Similarly, Russia and China today share a major commonality: they are both ruled by autocrats seeking ever greater dictatorial powers and global influence while chafing under the US led, rules-based international system. And their economic interests intersect – up to a point – with Russia providing some of the natural resources and agricultural commodities needed by China’s industries and consumers, Russia receiving finished Chinese goods. But the two countries’ differences are far more significant.
It is a fundamental truth that China is rising, while Russia is fading fast. China sees itself eventually replacing the US as the world’s pre-eminent power and restructuring the entire international system around a China-centric model. This means that China very much needs a stable world order in which it can expand its economic, military, cultural, and diplomatic prowess and gradually shift countries from a Western to a Chinese orientation. In this process, it pursues activities which weaken Western alliances, influence, and prestige – but within international norms. Russia, on the other hand is a global spoiler – the neighbor who lost his job and throws the furniture against the wall every night in a drunken rage. It doesn’t seek to rise back up – because it can’t – it just wants to tear the US and our allies down. The only Russians meant to rise are Putin and his cronies: through kleptocracy, hiring mercenaries to African regimes to fight their wars in return for mineral riches, weapons merchants, oil magnates and the like.
Putin’s current Ukrainian aggression is a prime example of flaws in a Russia/China alliance. The last thing President Xi needs now is to have his global reputation suffer by being seen as supporting Putin’s barbarism. He has carefully maneuvered to win an unprecedented third term at this year’s party congress, and he can’t risk any derailments. This is one reason why China abstained instead of supporting Russia at the UN over Ukraine and is trying to appear neutral. Whichever way Putin’s war goes, the Western alliance has been strengthened as has international revulsion at big powers adjusting borders through force. Not a good precedent for China vis-s-vis Taiwan.
More long-term, there will be serious problems along China’s 2,600-mile border with Russia. While all is calm now, there will be friction between the two powers over Mongolia and the former Soviet Republics – now independent states – which straddle the frontier. Those countries have been within Russia’s sphere of influence since Czarist times and Putin very much holds to that belief. Recently, when there was political violence in Kazakhstan, Putin sent Russian security forces within in days to restore calm. But here also Russian influence is waning as China’s economic might is displacing Russia’s.
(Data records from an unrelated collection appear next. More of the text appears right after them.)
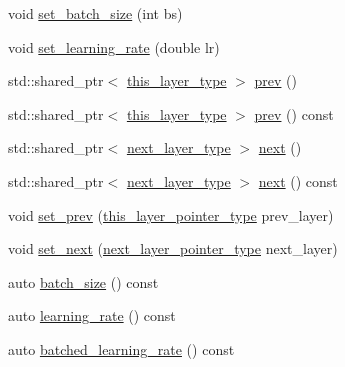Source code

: \begin{DoxyCompactItemize}
void \hyperlink{structbc_1_1nn_1_1Polymorphic__Layer__Base_a4d11290c40096f27144a6ec9fa976b12}{set\+\_\+batch\+\_\+size} (int bs)
\item 
void \hyperlink{structbc_1_1nn_1_1Polymorphic__Layer__Base_a9ca5f068a02a1b132d8a90e2c307b4d9}{set\+\_\+learning\+\_\+rate} (double lr)
\item 
std\+::shared\+\_\+ptr$<$ \hyperlink{structbc_1_1nn_1_1Polymorphic__Layer__Base_a6087076d2e0a31e6bbdc2c2039c3ab52}{this\+\_\+layer\+\_\+type} $>$ \hyperlink{structbc_1_1nn_1_1Polymorphic__Layer__Base_aaecf0bed7f2e610b7b923dbc3d4a81d6}{prev} ()
\item 
std\+::shared\+\_\+ptr$<$ \hyperlink{structbc_1_1nn_1_1Polymorphic__Layer__Base_a6087076d2e0a31e6bbdc2c2039c3ab52}{this\+\_\+layer\+\_\+type} $>$ \hyperlink{structbc_1_1nn_1_1Polymorphic__Layer__Base_a0e55941ac286ccaf77b4c810a8f1cd09}{prev} () const
\item 
std\+::shared\+\_\+ptr$<$ \hyperlink{structbc_1_1nn_1_1Polymorphic__Layer__Base_ac7d70db83e8370d2975d05401713f677}{next\+\_\+layer\+\_\+type} $>$ \hyperlink{structbc_1_1nn_1_1Polymorphic__Layer__Base_afe77ff310be16c9357ea66bec8d6306b}{next} ()
\item 
std\+::shared\+\_\+ptr$<$ \hyperlink{structbc_1_1nn_1_1Polymorphic__Layer__Base_ac7d70db83e8370d2975d05401713f677}{next\+\_\+layer\+\_\+type} $>$ \hyperlink{structbc_1_1nn_1_1Polymorphic__Layer__Base_a042ca1b5f4e9c78fa9953e3f310972a5}{next} () const
\item 
void \hyperlink{structbc_1_1nn_1_1Polymorphic__Layer__Base_a4555d0376d65ee631208b5aa6f67d7f2}{set\+\_\+prev} (\hyperlink{structbc_1_1nn_1_1Polymorphic__Layer__Base_a6240b9012fcc8ed91d8a41f07d7c4bd9}{this\+\_\+layer\+\_\+pointer\+\_\+type} prev\+\_\+layer)
\item 
void \hyperlink{structbc_1_1nn_1_1Polymorphic__Layer__Base_a852126e97fd34bcc24c446615e3df3fa}{set\+\_\+next} (\hyperlink{structbc_1_1nn_1_1Polymorphic__Layer__Base_a6f8d2b06bb46d0ef96d0857df2544731}{next\+\_\+layer\+\_\+pointer\+\_\+type} next\+\_\+layer)
\item 
auto \hyperlink{structbc_1_1nn_1_1Polymorphic__Layer__Base_a107ffea414142eb7be7aa45f0387f966}{batch\+\_\+size} () const
\item 
auto \hyperlink{structbc_1_1nn_1_1Polymorphic__Layer__Base_a1b07bace4eb7d7255881d13358c29d26}{learning\+\_\+rate} () const
\item 
auto \hyperlink{structbc_1_1nn_1_1Polymorphic__Layer__Base_a4a592f412e5a7908293385d2e1f567d5}{batched\+\_\+learning\+\_\+rate} () const

\end{DoxyCompactItemize}

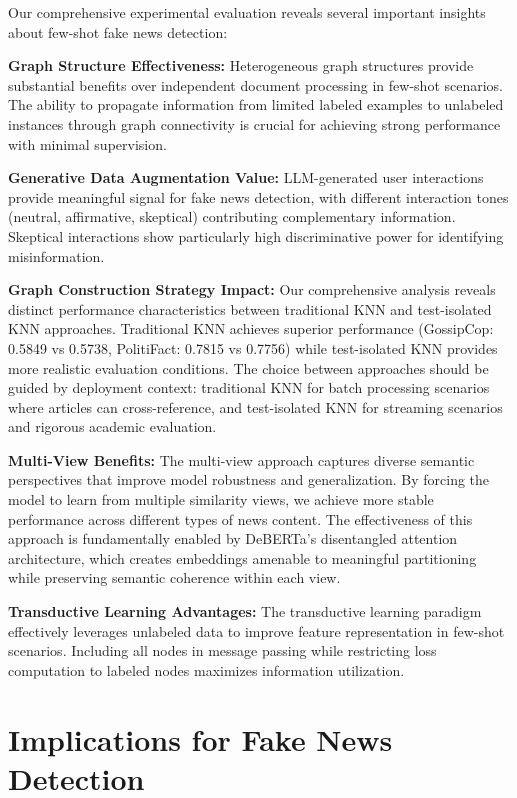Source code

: Our comprehensive experimental evaluation reveals several important insights about few-shot fake news detection:

\textbf{Graph Structure Effectiveness:} Heterogeneous graph structures provide substantial benefits over independent document processing in few-shot scenarios. The ability to propagate information from limited labeled examples to unlabeled instances through graph connectivity is crucial for achieving strong performance with minimal supervision.

\textbf{Generative Data Augmentation Value:} LLM-generated user interactions provide meaningful signal for fake news detection, with different interaction tones (neutral, affirmative, skeptical) contributing complementary information. Skeptical interactions show particularly high discriminative power for identifying misinformation.

\textbf{Graph Construction Strategy Impact:} Our comprehensive analysis reveals distinct performance characteristics between traditional KNN and test-isolated KNN approaches. Traditional KNN achieves superior performance (GossipCop: 0.5849 vs 0.5738, PolitiFact: 0.7815 vs 0.7756) while test-isolated KNN provides more realistic evaluation conditions. The choice between approaches should be guided by deployment context: traditional KNN for batch processing scenarios where articles can cross-reference, and test-isolated KNN for streaming scenarios and rigorous academic evaluation.

\textbf{Multi-View Benefits:} The multi-view approach captures diverse semantic perspectives that improve model robustness and generalization. By forcing the model to learn from multiple similarity views, we achieve more stable performance across different types of news content. The effectiveness of this approach is fundamentally enabled by DeBERTa's disentangled attention architecture, which creates embeddings amenable to meaningful partitioning while preserving semantic coherence within each view.

\textbf{Transductive Learning Advantages:} The transductive learning paradigm effectively leverages unlabeled data to improve feature representation in few-shot scenarios. Including all nodes in message passing while restricting loss computation to labeled nodes maximizes information utilization.

\section{Implications for Fake News Detection}

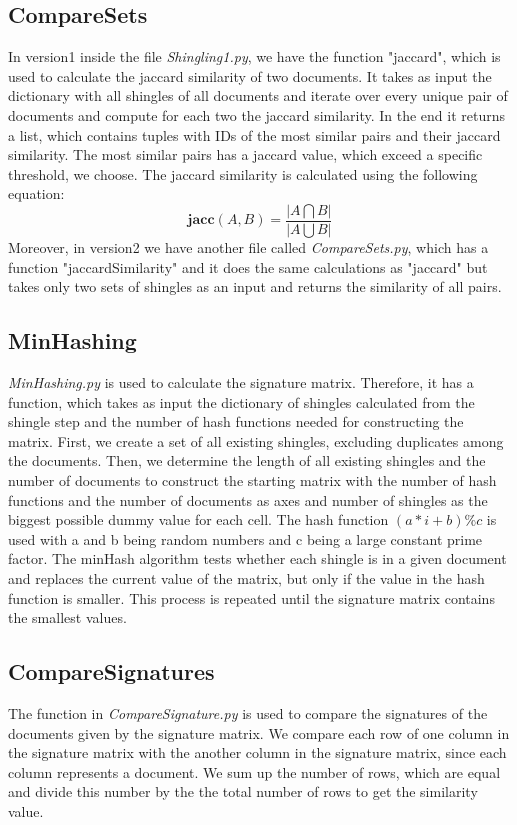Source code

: \documentclass[a4paper, 11pt]{article}
\begin{document}
 \subsection{CompareSets}
 In version1 inside the file \textit{Shingling1.py}, we have the function "jaccard", which is used to calculate the jaccard similarity of two documents. It takes as input the dictionary with all shingles of all documents and iterate over every unique pair of documents and compute for each two the jaccard similarity. In the end it returns a list, which contains tuples with IDs of the most similar pairs and their jaccard similarity. The most similar pairs has a jaccard value, which exceed a specific threshold, we choose. The jaccard similarity is calculated using the following equation: \\
 \begin{equation}
 \mathbf{jacc}(A,B) = \frac{\mid A \bigcap B|}{|A \bigcup B|}
 \end{equation}
Moreover, in version2 we have another file called \textit{CompareSets.py}, which has a function "jaccardSimilarity" and it does the same calculations as "jaccard" but takes only two sets of shingles as an input and returns the similarity of all pairs.
 
 \subsection{MinHashing}
 \textit{MinHashing.py} is used to calculate the signature matrix. Therefore, it has a function, which takes as input the dictionary of shingles calculated from the shingle step and the number of hash functions needed for constructing the matrix. First, we create a set of all existing shingles, excluding duplicates among the documents. Then, we determine the length of all existing shingles and the number of documents to construct the starting matrix with the number of hash functions and the number of documents as axes and number of shingles as the biggest possible dummy value for each cell. The hash function  \( (a * i + b) \% c \) is used with a and b being random numbers and c being a large constant prime factor. The minHash algorithm tests whether each shingle is in a given document and replaces the current value of the matrix, but only if the value in the hash function is smaller. This process is repeated until the signature matrix contains the smallest values.
 
\subsection{CompareSignatures}
The function in \textit{CompareSignature.py} is used to compare the signatures of the documents given by the signature matrix. We compare each row of one column in the signature matrix with the another column in the signature matrix, since each column represents a document. We sum up the number of rows, which are equal and divide this number by the the total number of rows to get the similarity value.
\end{document}
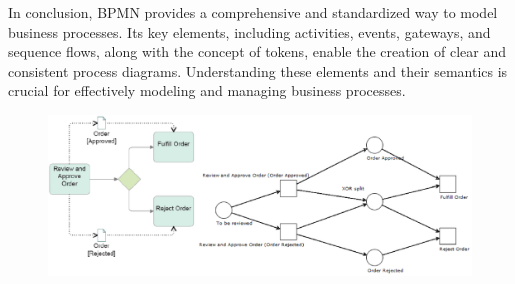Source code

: In conclusion, BPMN provides a comprehensive and standardized way to model business processes. Its key elements, including activities, events, gateways, and sequence flows, along with the concept of tokens, enable the creation of clear and consistent process diagrams. Understanding these elements and their semantics is crucial for effectively modeling and managing business processes.
\begin{figure}[h!]
    \centering
    \includegraphics[width=0.75\linewidth]{capitolo 9/18.png}
\end{figure}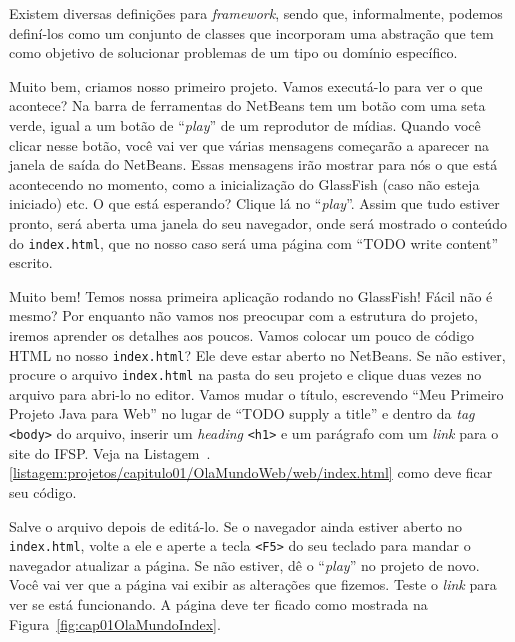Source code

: \begin{saibaMais}
    Existem diversas definições para \textit{framework}, sendo que, informalmente, podemos definí-los como um conjunto de classes que incorporam uma abstração que tem como objetivo de solucionar problemas de um tipo ou domínio específico.
\end{saibaMais}

Muito bem, criamos nosso primeiro projeto. Vamos executá-lo para ver o que acontece? Na barra de ferramentas do NetBeans tem um botão com uma seta verde, igual a um botão de ``\textit{play}'' de um reprodutor de mídias. Quando você clicar nesse botão, você vai ver que várias mensagens começarão a aparecer na janela de saída do NetBeans. Essas mensagens irão mostrar para nós o que está acontecendo no momento, como a inicialização do GlassFish (caso não esteja iniciado) etc. O que está esperando? Clique lá no ``\textit{play}''. Assim que tudo estiver pronto, será aberta uma janela do seu navegador, onde será mostrado o conteúdo do \texttt{index.html}, que no nosso caso será uma página com ``TODO write content'' escrito.

Muito bem! Temos nossa primeira aplicação rodando no GlassFish! Fácil não é mesmo? Por enquanto não vamos nos preocupar com a estrutura do projeto, iremos aprender os detalhes aos poucos. Vamos colocar um pouco de código HTML no nosso \texttt{index.html}? Ele deve estar aberto no NetBeans. Se não estiver, procure o arquivo \texttt{index.html} na pasta  do seu projeto e clique duas vezes no arquivo para abri-lo no editor. Vamos mudar o título, escrevendo ``Meu Primeiro Projeto Java para Web'' no lugar de ``TODO supply a title'' e dentro da \textit{tag} \texttt{<body>} do arquivo, inserir um \textit{heading} \texttt{<h1>} e um parágrafo com um \textit{link} para o site do IFSP. Veja na Listagem~\thechapter.\ref{listagem:projetos/capitulo01/OlaMundoWeb/web/index.html} como deve ficar seu código.


Salve o arquivo depois de editá-lo. Se o navegador ainda estiver aberto no \texttt{index.html}, volte a ele e aperte a tecla \texttt{<F5>} do seu teclado para mandar o navegador atualizar a página. Se não estiver, dê o ``\textit{play}'' no projeto de novo. Você vai ver que a página vai exibir as alterações que fizemos. Teste o \textit{link} para ver se está funcionando. A página deve ter ficado como mostrada na Figura~\ref{fig:cap01OlaMundoIndex}.

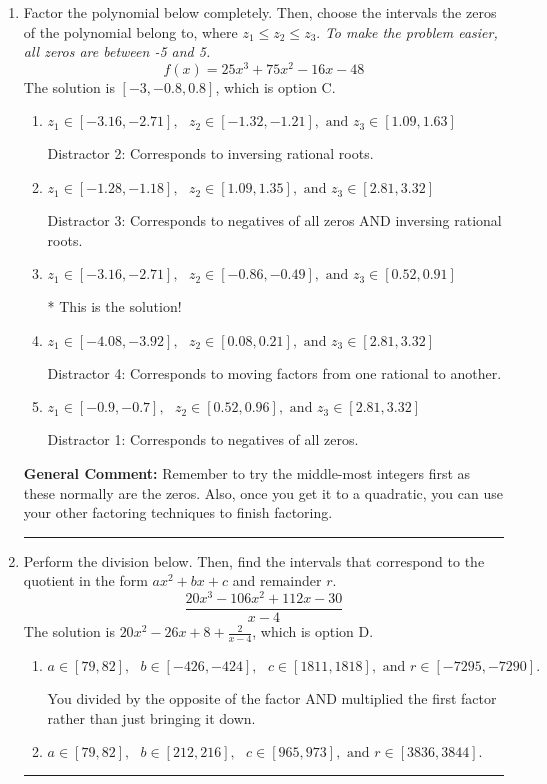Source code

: \documentclass{extbook}[14pt]
\newcommand{\litem}[1]{\item #1

\rule{\textwidth}{0.4pt}}
\begin{document}
\begin{enumerate}\litem{
Factor the polynomial below completely. Then, choose the intervals the zeros of the polynomial belong to, where $z_1 \leq z_2 \leq z_3$. \textit{To make the problem easier, all zeros are between -5 and 5.}
\[ f(x) = 25x^{3} +75 x^{2} -16 x -48 \]The solution is \( [-3, -0.8, 0.8] \), which is option C.\begin{enumerate}[label=\Alph*.]
\item \( z_1 \in [-3.16, -2.71], \text{   }  z_2 \in [-1.32, -1.21], \text{   and   } z_3 \in [1.09, 1.63] \)

 Distractor 2: Corresponds to inversing rational roots.
\item \( z_1 \in [-1.28, -1.18], \text{   }  z_2 \in [1.09, 1.35], \text{   and   } z_3 \in [2.81, 3.32] \)

 Distractor 3: Corresponds to negatives of all zeros AND inversing rational roots.
\item \( z_1 \in [-3.16, -2.71], \text{   }  z_2 \in [-0.86, -0.49], \text{   and   } z_3 \in [0.52, 0.91] \)

* This is the solution!
\item \( z_1 \in [-4.08, -3.92], \text{   }  z_2 \in [0.08, 0.21], \text{   and   } z_3 \in [2.81, 3.32] \)

 Distractor 4: Corresponds to moving factors from one rational to another.
\item \( z_1 \in [-0.9, -0.7], \text{   }  z_2 \in [0.52, 0.96], \text{   and   } z_3 \in [2.81, 3.32] \)

 Distractor 1: Corresponds to negatives of all zeros.
\end{enumerate}

\textbf{General Comment:} Remember to try the middle-most integers first as these normally are the zeros. Also, once you get it to a quadratic, you can use your other factoring techniques to finish factoring.
}
\litem{
Perform the division below. Then, find the intervals that correspond to the quotient in the form $ax^2+bx+c$ and remainder $r$.
\[ \frac{20x^{3} -106 x^{2} +112 x -30}{x -4} \]The solution is \( 20x^{2} -26 x + 8 + \frac{2}{x -4} \), which is option D.\begin{enumerate}[label=\Alph*.]
\item \( a \in [79, 82], \text{   } b \in [-426, -424], \text{   } c \in [1811, 1818], \text{   and   } r \in [-7295, -7290]. \)

 You divided by the opposite of the factor AND multiplied the first factor rather than just bringing it down.
\item \( a \in [79, 82], \text{   } b \in [212, 216], \text{   } c \in [965, 973], \text{   and   } r \in [3836, 3844]. \)


\end{enumerate}}
\end{enumerate}
\end{document}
Just as Russia and Austria-Hungary came to war in the early 20th century over which power holds primacy over the Balkans, China and Russia will face-off at some point in coming years.
So, just as the friendship pledged by the three emperors was crushed by geopolitical realities, I believe the Putin-Xi pact will run into the same wall. Russia’s imperial two-headed eagle, with one facing Europe and one Asia, symbolizes the internal forces which have pulled Russia in different directions throughout its history. It has looked at times in one or the other direction, sometimes both ways – but it only felt safe within the Russian “core” if it was ever pushing its borders and influence outward. That era is over. Hopefully, Putin’s successors will recognize that Russia’s long-term interests lie in a closer alignment with Europe, through a more open democratic and economic system, than with an autocratic China, which shows no signs of changing for the foreseeable future.
Ambassador Tibor Nagy was most recently Assistant Secretary of State for Africa after serving as Texas Tech’s Vice Provost for International Affairs and a 30-year career as a US Diplomat.